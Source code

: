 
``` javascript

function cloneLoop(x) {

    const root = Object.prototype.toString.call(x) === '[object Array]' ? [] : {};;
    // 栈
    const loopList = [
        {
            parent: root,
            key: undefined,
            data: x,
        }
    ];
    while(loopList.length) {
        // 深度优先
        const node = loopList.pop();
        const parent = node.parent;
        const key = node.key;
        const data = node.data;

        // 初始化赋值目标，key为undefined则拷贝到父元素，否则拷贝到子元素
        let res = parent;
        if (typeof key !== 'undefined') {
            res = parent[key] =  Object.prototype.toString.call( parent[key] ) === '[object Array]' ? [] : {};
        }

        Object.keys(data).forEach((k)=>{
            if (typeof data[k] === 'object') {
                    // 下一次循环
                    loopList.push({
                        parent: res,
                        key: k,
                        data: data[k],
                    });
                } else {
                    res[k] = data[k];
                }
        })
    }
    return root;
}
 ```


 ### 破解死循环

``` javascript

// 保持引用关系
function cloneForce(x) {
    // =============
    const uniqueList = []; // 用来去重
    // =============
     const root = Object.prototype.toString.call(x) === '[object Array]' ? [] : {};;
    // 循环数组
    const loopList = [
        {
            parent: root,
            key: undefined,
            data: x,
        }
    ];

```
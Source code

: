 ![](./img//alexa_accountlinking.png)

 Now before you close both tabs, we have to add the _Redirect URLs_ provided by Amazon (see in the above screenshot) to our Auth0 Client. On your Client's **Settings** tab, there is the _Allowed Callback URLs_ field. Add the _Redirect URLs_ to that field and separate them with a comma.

→ Task item: Wherever the word "const" turns up in the material, copy the whole line.

→ Result of this exercise:
    const root = Object.prototype.toString.call(x) === '[object Array]' ? [] : {};;
    const loopList = [
        const node = loopList.pop();
        const parent = node.parent;
        const key = node.key;
        const data = node.data;
    const uniqueList = []; // 用来去重
     const root = Object.prototype.toString.call(x) === '[object Array]' ? [] : {};;
    const loopList = [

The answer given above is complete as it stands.